Where does the word "teachers" occur in the entries below? Copy every line that has it.
══ Records for processing ══
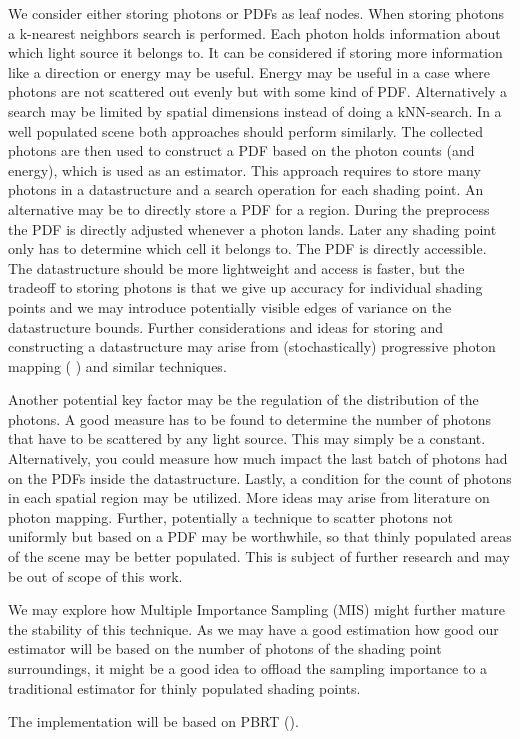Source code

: We consider either storing photons or PDFs as leaf nodes. When storing photons a k-nearest neighbors search is performed. Each photon holds information about which light source it belongs to. It can be considered if storing more information like a direction or energy may be useful. Energy may be useful in a case where photons are not scattered out evenly but with some kind of PDF. Alternatively a search may be limited by spatial dimensions instead of doing a kNN-search. In a well populated scene both approaches should perform similarly. The collected photons are then used to construct a PDF based on the photon counts (and energy), which is used as an estimator. This approach requires to store many photons in a datastructure and a search operation for each shading point. An alternative may be to directly store a PDF for a region. During the preprocess the PDF is directly adjusted whenever a photon lands. Later any shading point only has to determine which cell it belongs to. The PDF is directly accessible. The datastructure should be more lightweight and access is faster, but the tradeoff to storing photons is that we give up accuracy for individual shading points and we may introduce potentially visible edges of variance on the datastructure bounds. Further considerations and ideas for storing and constructing a datastructure may arise from (stochastically) progressive photon mapping (\cite{Hachisuka2008ProgressivePM} \cite{Hachisuka2009StochasticPP}) and similar techniques.

Another potential key factor may be the regulation of the distribution of the photons. A good measure has to be found to determine the number of photons that have to be scattered by any light source. This may simply be a constant. Alternatively, you could measure how much impact the last batch of photons had on the PDFs inside the datastructure. Lastly, a condition for the count of photons in each spatial region may be utilized. More ideas may arise from literature on photon mapping. Further, potentially a technique to scatter photons not uniformly but based on a PDF may be worthwhile, so that thinly populated areas of the scene may be better populated. This is subject of further research and may be out of scope of this work.

We may explore how Multiple Importance Sampling (MIS) might further mature the stability of this technique. As we may have a good estimation how good our estimator will be based on the number of photons of the shading point surroundings, it might be a good idea to offload the sampling importance to a traditional estimator for thinly populated shading points.

The implementation will be based on PBRT (\cite{pbrt}).

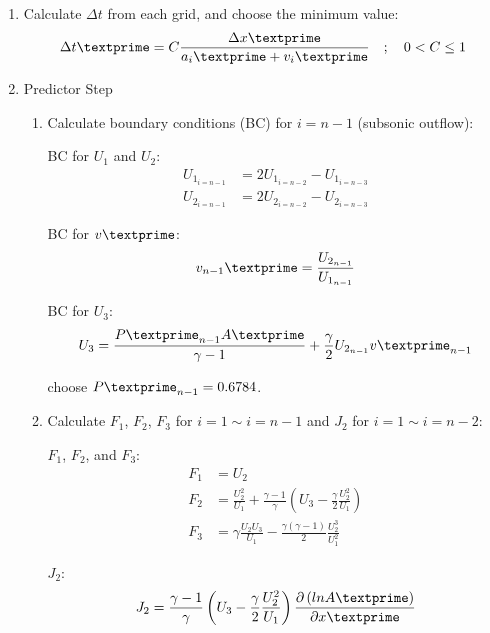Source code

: \documentclass[12pt]{article}
\begin{document}
\begin{enumerate}
\begin{enumerate}
		\item Calculate $\Delta t$ from each grid, and choose the minimum value:
			\begin{equation}
				\Delta t\textprime = C\frac{\Delta x\textprime}{a_{i}\textprime + v_{i}\textprime}\hspace{1em};\hspace{1em}0 < C \leq 1
			\end{equation}
		\item Predictor Step
		\begin{enumerate}
			\item Calculate boundary conditions (BC) for $i = n-1$ (subsonic outflow):
				\par BC for $U_{1}$ and $U_{2}$:
				\begin{align}
					U_{1_{i=n-1}} &= 2U_{1_{i=n-2}} - U_{1_{i=n-3}} \\
					U_{2_{i=n-1}} &= 2U_{2_{i=n-2}} - U_{2_{i=n-3}}
				\end{align}
				\par BC for $v\textprime$:
				\begin{equation}
					v_{n-1}\textprime = \frac{U_{2_{n-1}}}{U_{1_{n-1}}}
				\end{equation}
				\par BC for $U_{3}$:
				\begin{equation}
					U_{3} 	= \frac{P\textprime_{n-1}A\textprime}{\gamma - 1} + \frac{\gamma}{2}U_{2_{n-1}}v\textprime_{n-1} \\
				\end{equation}
				\par choose $P\textprime_{n-1} = 0.6784$.
			\item Calculate $F_{1}$, $F_{2}$, $F_{3}$ for $i = 1 \sim i = n - 1$ and $J_{2}$ for $i = 1 \sim i = n - 2$:
				\par $F_{1}$, $F_{2}$, and $F_{3}$:
				\begin{align}
					F_{1}	&= U_{2} \\
					F_{2}	&= \frac{U_{2}^{2}}{U_{1}} + \frac{\gamma - 1}{\gamma}\left(U_{3} - \frac{\gamma}{2}\frac{U_{2}^{2}}{U_{1}}\right) \\
					F_{3}	&= \gamma\frac{U_{2}U_{3}}{U_{1}} - \frac{\gamma\left(\gamma - 1\right)}{2}\frac{U_{2}^{3}}{U_{1}^{2}}
				\end{align}
				\par $J_{2}$:
				\begin{align}
					J_{2} 	&= \frac{\gamma - 1}{\gamma}\left(U_{3} - \frac{\gamma}{2}\frac{U_{2}^{2}}{U_{1}}\right)\frac{\partial\left(ln A\textprime\right)}{\partial x\textprime} \\

\end{align}
\end{enumerate}
\end{enumerate}
\end{enumerate}
\end{document}
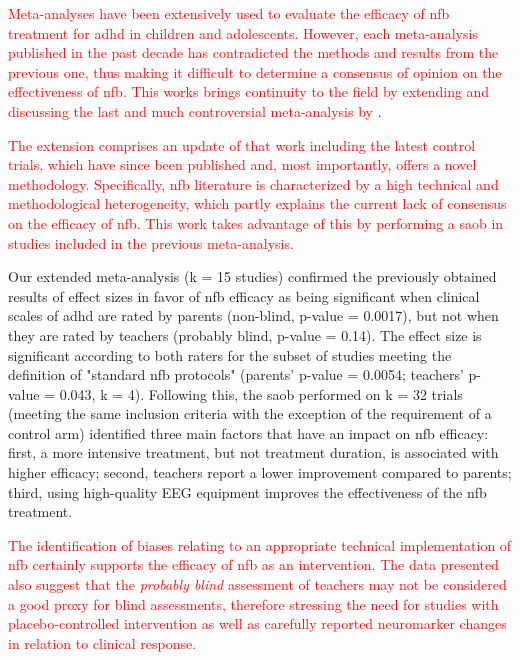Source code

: 

\textcolor{red}{\noindent Meta-analyses have been extensively used to
evaluate the efficacy of \gls{nfb} treatment for \gls{adhd} in children and adolescents. 
However, each meta-analysis published in the past decade has contradicted the methods and
results from the previous one, thus making it difficult to determine a consensus of opinion
on the effectiveness of \gls{nfb}. This works brings continuity to the field by extending and discussing the last and much 
controversial meta-analysis by} \citet{Cortese2016}. 

\textcolor{red}{The extension comprises an update of that work including the latest control trials, 
which have since been published and, most importantly, offers a
novel methodology. Specifically, \gls{nfb} literature is characterized 
by a high technical and methodological heterogeneity, which partly explains the current lack of consensus on 
the efficacy of \gls{nfb}. This work takes advantage of this by performing a \gls{saob} in studies included in the previous meta-analysis.}

Our extended meta-analysis (k = 15 studies) confirmed the previously
obtained results of effect sizes in favor of \gls{nfb} efficacy as being significant when clinical scales of \gls{adhd}
are rated by parents (non-blind, p-value = 0.0017), but not when they are rated by
teachers (probably blind, p-value = 0.14). The effect size is significant
according to both raters for the subset of studies meeting the definition of
"standard \gls{nfb} protocols" (parents' p-value = 0.0054; teachers' p-value = 0.043, k
= 4). Following this, the \gls{saob} performed on k = 32 trials (meeting the same inclusion
criteria with the exception of the requirement of a control arm)
identified three main factors that have an impact on \gls{nfb} efficacy: first, a more
intensive treatment, but not treatment duration, is associated with higher
efficacy; second, teachers report a lower improvement compared to parents;
third, using high-quality EEG equipment improves the effectiveness of the \gls{nfb} treatment.

\textcolor{red}{The identification of biases relating to an appropriate technical implementation of \gls{nfb} 
certainly supports the efficacy of \gls{nfb} as an
intervention. The data presented also suggest that the \emph{probably blind} assessment of teachers may not
be considered a good proxy for blind assessments, therefore stressing the need for studies with placebo-controlled
intervention as well as carefully reported neuromarker changes in relation to
clinical response.}



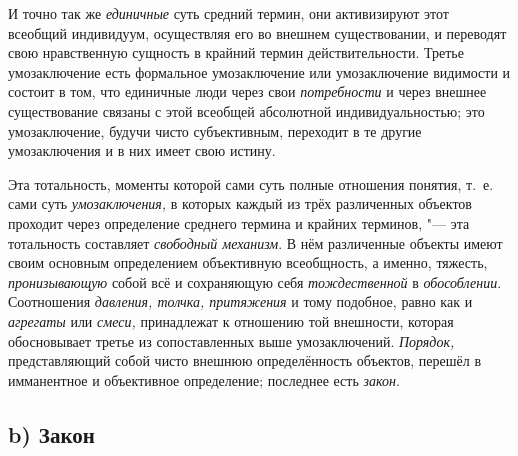 И точно так же
{\em единичные} суть
средний термин, они активизируют этот всеобщий индивидуум, осуществляя его
во внешнем существовании, и переводят свою нравственную сущность в крайний
термин
действительности.
Третье умозаключение есть формальное умозаключение или
умозаключение видимости и состоит в том, что единичные люди через свои
{\em потребности} и через
внешнее существование связаны с этой всеобщей абсолютной индивидуальностью;
это умозаключение, будучи чисто субъективным, переходит в те другие
умозаключения и в них имеет свою
истину\label{bkm:bm52c}.

Эта тотальность, моменты которой сами суть полные отношения
понятия, т.~е. сами суть
{\em умозаключения,} в
которых каждый из трёх различенных объектов проходит через определение
среднего термина и крайних терминов, "--- эта тотальность
составляет {\em свободный механизм}.
В нём различенные объекты имеют своим основным определением
объективную всеобщность, а именно, тяжесть,
{\em пронизывающую} собой
всё и сохраняющую себя
{\em тождественной} в
{\em обособлении}.
Соотношения {\em давления,
толчка, притяжения} и тому подобное, равно как и
{\em агрегаты} или
{\em смеси,} принадлежат
к отношению той внешности, которая обосновывает третье из
сопоставленных выше умозаключений.
{\em Порядок,}
представляющий собой чисто внешнюю определённость объектов,
перешёл в имманентное и объективное определение; последнее есть
{\em закон}.

\subsection[b) Закон]{b) Закон}

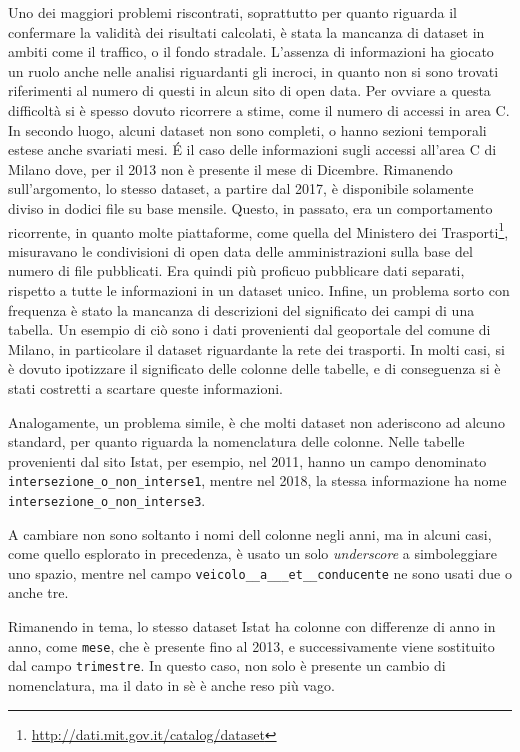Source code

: \documentclass[a4paper,12pt]{report}
\newcommand{\columnstyle}[1]{\texttt{#1}}
\newcommand{\quotestyle}[1]{\textit{#1}}
\newcommand{\skipline}{\vspace{0.2in}}
\begin{document}
Uno dei maggiori problemi riscontrati, soprattutto per quanto riguarda il confermare la 
validità dei risultati calcolati, è stata la mancanza di dataset in ambiti come il traffico, 
o il fondo stradale. 
L'assenza di informazioni ha giocato un ruolo anche nelle analisi riguardanti gli incroci, 
in quanto non si sono trovati riferimenti al numero di questi in alcun sito di open data.
Per ovviare a questa difficoltà si è spesso dovuto ricorrere a stime, 
come il numero di accessi in area C. 
\skipline
In secondo luogo, alcuni dataset non sono completi, o hanno sezioni temporali 
estese anche svariati mesi. 
\'E il caso delle informazioni sugli accessi all'area C di Milano dove, 
per il 2013 non è presente il mese di Dicembre.
Rimanendo sull'argomento, lo stesso dataset, a partire dal 2017, è disponibile 
solamente diviso in dodici file su base mensile.
Questo, in passato, era un comportamento ricorrente, in 
quanto molte piattaforme, come quella del Ministero dei 
Trasporti\footnote{\url{http://dati.mit.gov.it/catalog/dataset}}, 
misuravano le condivisioni di open data delle amministrazioni 
sulla base del numero di file pubblicati. 
Era quindi più proficuo pubblicare dati separati, rispetto a tutte le informazioni in 
un dataset unico.
\skipline
Infine, un problema sorto con frequenza è stato la mancanza di descrizioni del 
significato dei campi di una tabella. 
Un esempio di ciò sono i dati provenienti dal geoportale del comune di Milano, 
in particolare il dataset riguardante la rete dei trasporti.
In molti casi, si è dovuto ipotizzare il significato delle colonne delle tabelle, 
e di conseguenza si è stati costretti a scartare queste informazioni. 

Analogamente, un problema simile, è che molti dataset non aderiscono ad 
alcuno standard, per quanto riguarda la nomenclatura delle colonne.
Nelle tabelle provenienti dal sito Istat, per esempio, nel 2011, hanno un campo denominato 
\columnstyle{intersezione\_o\_non\_interse1}, mentre nel 2018, la stessa informazione ha 
nome \columnstyle{intersezione\_o\_non\_interse3}. 

A cambiare non sono soltanto i nomi dell colonne negli anni, ma in alcuni casi, 
come quello esplorato in precedenza, è usato un solo \quotestyle{underscore} a 
simboleggiare uno spazio, mentre nel campo \columnstyle{veicolo\_\_a\_\_\_et\_\_conducente} 
ne sono usati due o anche tre.

Rimanendo in tema, lo stesso dataset Istat ha colonne con differenze di anno in anno, 
come \columnstyle{mese}, che è presente fino al 2013, e successivamente viene 
sostituito dal campo \columnstyle{trimestre}. 
In questo caso, non solo è presente un cambio di nomenclatura, ma il dato in sè è 
anche reso più vago.
\end{document}
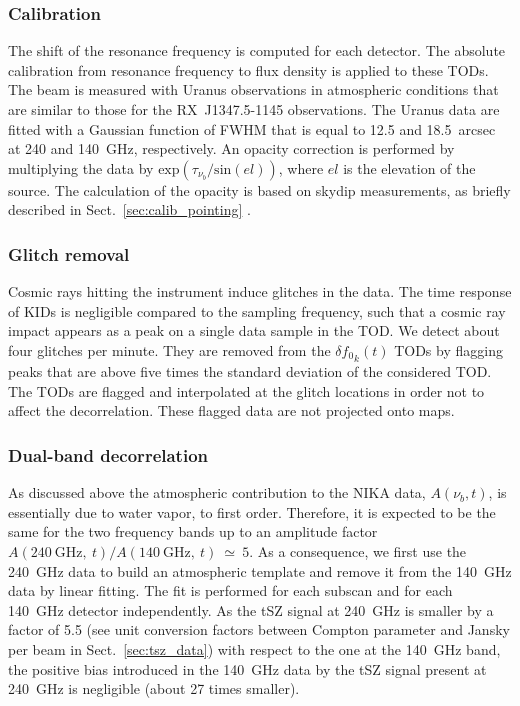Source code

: \subsubsection{Calibration}
The shift of the resonance frequency is computed for each detector. The absolute calibration from resonance frequency to flux density is applied to these TODs. The beam is measured with Uranus observations in atmospheric conditions that are similar to those for the \mbox{RX~J1347.5-1145} observations. The Uranus data are fitted with a Gaussian function of FWHM that is equal to 12.5 and 18.5~arcsec at 240 and 140~GHz, respectively. An opacity correction is performed by multiplying the data by $\mathrm{exp}\left( \tau_{\nu_b} / \mathrm{sin}(el) \right)$, where $el$ is the elevation of the source. The calculation of the opacity is based on skydip measurements, as briefly described in Sect.~\ref{sec:calib_pointing} \cite[for more details, see][]{main_run5}.

\subsubsection{Glitch removal}
Cosmic rays hitting the instrument induce glitches in the data. The time response of KIDs is negligible compared to the sampling frequency, such that a cosmic ray impact appears as a peak on a single data sample in the TOD. We detect about four glitches per minute. They are removed from the ${\delta f_0}_k (t)$ TODs by flagging peaks that are above five times the standard deviation of the considered TOD. The TODs are flagged and interpolated at the glitch locations in order not to affect the decorrelation. These flagged data are not projected onto maps. 

\subsubsection{Dual-band decorrelation}
\label{sec:2band_decor}
As discussed above the atmospheric contribution to the NIKA data, $A(\nu_b, t)$, is essentially due to water vapor, to first order. Therefore, it is expected to be the same for the two frequency bands up to an amplitude factor $A(240~\mathrm{GHz},~t)/A(140~\mathrm{GHz},~t)~\simeq~5$. As a consequence, we first use the 240~GHz data to build an atmospheric template and remove it from the 140~GHz data by linear fitting. The fit is performed  for each subscan and for each 140~GHz detector independently. As the tSZ signal at 240~GHz is smaller by a factor of 5.5 (see  unit conversion factors between Compton parameter and Jansky per beam  in Sect.~\ref{sec:tsz_data}) with respect to the one at the 140~GHz band, the positive bias introduced in the 140~GHz data by the tSZ signal present at 240~GHz is negligible (about 27 times smaller). 

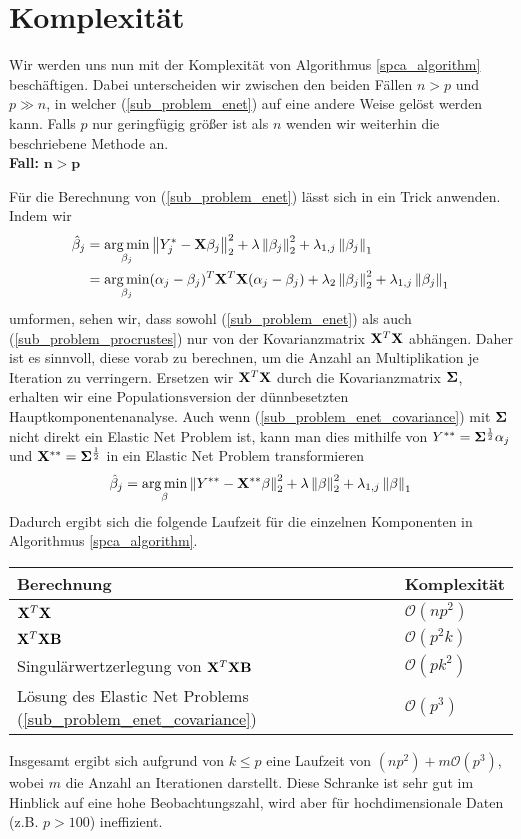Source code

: \section{Komplexität}
\label{complexity}

Wir werden uns nun mit der Komplexität von Algorithmus \ref{spca_algorithm} beschäftigen. Dabei unterscheiden wir zwischen den beiden Fällen $n > p$ und $p \gg n$, in welcher (\ref{sub_problem_enet}) auf eine andere Weise gelöst werden kann. Falls $p$ nur geringfügig größer ist als $n$ wenden wir weiterhin die beschriebene Methode an.\\

\textbf{Fall: } $\mathbf{n > p}$

Für die Berechnung von (\ref{sub_problem_enet}) lässt sich in ein Trick anwenden. Indem wir
\begin{align}
\label{sub_problem_enet_covariance}
\hat{\beta}_j & = \operatorname*{arg\,min}_{\beta_j} \left\lVert Y_j^* - \mathbf{X} \beta_j \right\rVert_2^2 + \lambda \left\lVert \beta_j \right\rVert_2^2 + \lambda_{1,j}\left\lVert \beta_j \right\rVert_1 \nonumber\\
& = \operatorname*{arg\,min}_{\beta_j} (\alpha_j - \beta_j)^T \mathbf{X}^T \mathbf{X} (\alpha_j - \beta_j) + \lambda_2 \left\lVert \beta_j \right\rVert_2^2 + \lambda_{1,j}\left\lVert \beta_j \right\rVert_1
\end{align}
umformen, sehen wir, dass sowohl (\ref{sub_problem_enet}) als auch (\ref{sub_problem_procrustes}) nur von der Kovarianzmatrix $\mathbf{X}^T \mathbf{X}$ abhängen. Daher ist es sinnvoll, diese vorab zu berechnen, um die Anzahl an Multiplikation je Iteration zu verringern. Ersetzen wir $\mathbf{X}^T\mathbf{X}$ durch die Kovarianzmatrix $\mathbf{\Sigma}$, erhalten wir eine Populationsversion der dünnbesetzten Hauptkomponentenanalyse. Auch wenn (\ref{sub_problem_enet_covariance}) mit $\mathbf{\Sigma}$ nicht direkt ein Elastic Net Problem ist, kann man dies mithilfe von $Y^{**} = \mathbf{\Sigma}^{\frac{1}{2}} \alpha_j$ und $\mathbf{X}^{**} = \mathbf{\Sigma}^{\frac{1}{2}}$ in ein Elastic Net Problem transformieren
$$\hat{\beta}_j = \operatorname*{arg\,min}_{\beta} \left\lVert Y^{**} - \mathbf{X}^{**} \beta \right\rVert_2^2 + \lambda \left\lVert \beta \right\rVert_2^2 + \lambda_{1,j}\left\lVert \beta \right\rVert_1$$
Dadurch ergibt sich die folgende Laufzeit für die einzelnen Komponenten in Algorithmus \ref{spca_algorithm}.

\begin{table}
\centering
\begin{tabular}{ll}
Berechnung & Komplexität\\\hline\hspace{0.2cm}
$\mathbf{X}^T\mathbf{X}$ & $\mathcal{O}(np^2)$\\
$\mathbf{X}^T\mathbf{X} \mathbf{B}$ & $\mathcal{O}(p^2k)$\\
Singulärwertzerlegung von $\mathbf{X}^T\mathbf{X} \mathbf{B}$ & $\mathcal{O}(pk^2)$\\
Lösung des Elastic Net Problems (\ref{sub_problem_enet_covariance}) & $\mathcal{O}(p^3)$
\end{tabular}
\end{table}
Insgesamt ergibt sich aufgrund von $k \leq p$ eine Laufzeit von $(np^2) + m\mathcal{O}(p^3)$, wobei $m$ die Anzahl an Iterationen darstellt. Diese Schranke ist sehr gut im Hinblick auf eine hohe Beobachtungszahl, wird aber für hochdimensionale Daten (z.B. $p > 100$) ineffizient.\\


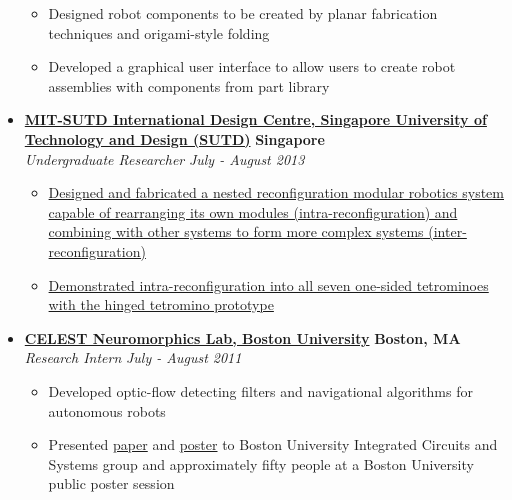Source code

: \documentclass[10pt,letterpaper]{article}
\begin{document}
\begin{itemize}
	\begin{itemize}[label=\textbullet]
	\itemsep0em
	\item Designed robot components to be created by planar fabrication techniques and origami-style folding
	\item Developed a graphical user interface to allow users to create robot assemblies with components from part library

\end{itemize}

    \item[]
    {\href{http://www.sutd.edu.sg/idc.aspx}{\textbf{MIT-SUTD International Design Centre, Singapore University of Technology and Design (SUTD)}} \hfill
      \textbf{Singapore}}
    \\
    {\emph{Undergraduate Researcher} \hfill \emph{July - August 2013}}
	
	\begin{itemize}[label=\textbullet]
	\itemsep0em
	\item {\href{http://vincentkee.wordpress.com/tetromino/}{Designed and fabricated a nested reconfiguration modular robotics system capable of rearranging its own modules (intra-reconfiguration) and combining with other systems to form more complex systems (inter-reconfiguration)}}
	\item {\href{http://www.youtube.com/watch?v=YFhAlsQ3uYQ}{Demonstrated intra-reconfiguration into all seven one-sided tetrominoes with the hinged tetromino prototype}}

\end{itemize}


    \item[]
    {\href{http://nl.bu.edu/}{\textbf{CELEST Neuromorphics Lab, Boston University}} \hfill
      \textbf{Boston, MA}}
    \\
    {\emph{Research Intern} \hfill \emph{July - August 2011}}
	
	\begin{itemize}[label=\textbullet]
	\itemsep0em
	\item Developed optic-flow detecting filters and navigational algorithms for autonomous robots
	\item Presented \href{http://vincentkee.files.wordpress.com/2011/09/research-paper-the-final-draft.pdf}{paper} and \href{http://vincentkee.files.wordpress.com/2011/09/optic-flow-based-navigation-using-correlation-techniques.png}{poster} to Boston University Integrated Circuits and Systems group and approximately fifty people at a Boston University public poster session
	\end{itemize}
\end{itemize}
\end{document}
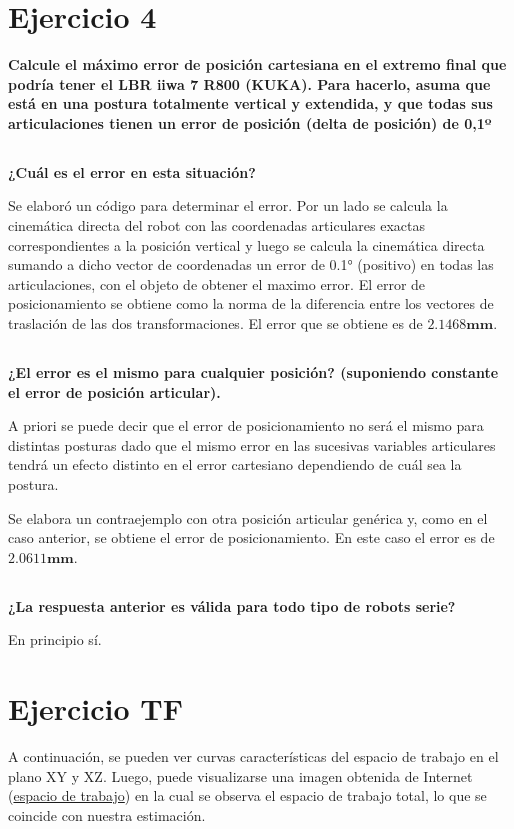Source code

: \documentclass[a4paper,12pt]{article}
\begin{document}
\section{Ejercicio 4}
\textbf{Calcule el máximo error de posición cartesiana en el extremo final
que podría tener el LBR iiwa 7 R800 (KUKA). Para hacerlo, asuma que está en
una postura totalmente vertical y extendida, y que todas sus articulaciones
tienen un error de posición (delta de posición) de 0,1º}

\subsection{}
\textbf{¿Cuál es el error en esta situación?}

Se elaboró un código para determinar el error.
Por un lado se calcula la cinemática directa del robot con las coordenadas articulares exactas correspondientes
a la posición vertical y luego se calcula la cinemática directa sumando a dicho vector de coordenadas
un error de 0.1° (positivo) en todas las articulaciones, con el objeto de obtener el maximo error.
El error de posicionamiento se obtiene como la norma de la diferencia entre los vectores de traslación de las dos transformaciones.
El error que se obtiene es de $\mathbf{2.1468 mm}$.

\subsection{}
\textbf{¿El error es el mismo para cualquier posición? (suponiendo constante el error de
posición articular).}

A priori se puede decir que el error de posicionamiento no será el mismo para distintas posturas
dado que el mismo error en las sucesivas variables articulares tendrá un efecto
distinto en el error cartesiano dependiendo de cuál sea la postura.

Se elabora un contraejemplo con otra posición articular genérica y, como en el caso anterior, se obtiene el error de posicionamiento.
En este caso el error es de $\mathbf{2.0611 mm}$.

\subsection{}
\textbf{¿La respuesta anterior es válida para todo tipo de robots serie?}

En principio sí.

\section{Ejercicio TF}
A continuación, se pueden ver curvas características del espacio de trabajo en el plano XY y XZ.
Luego, puede visualizarse una imagen obtenida de Internet (\href{https://www.universal-robots.com/articles/ur/release-notes/release-note-software-version-512xx/}{espacio de trabajo}) en la cual se
observa el espacio de trabajo total, lo que se coincide con nuestra estimación.
\end{document}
═══
Solution to the problem
teachers (probably blind, p-value = 0.14). The effect size is significant
"standard \gls{nfb} protocols" (parents' p-value = 0.0054; teachers' p-value = 0.043, k
efficacy; second, teachers report a lower improvement compared to parents;
intervention. The data presented also suggest that the \emph{probably blind} assessment of teachers may not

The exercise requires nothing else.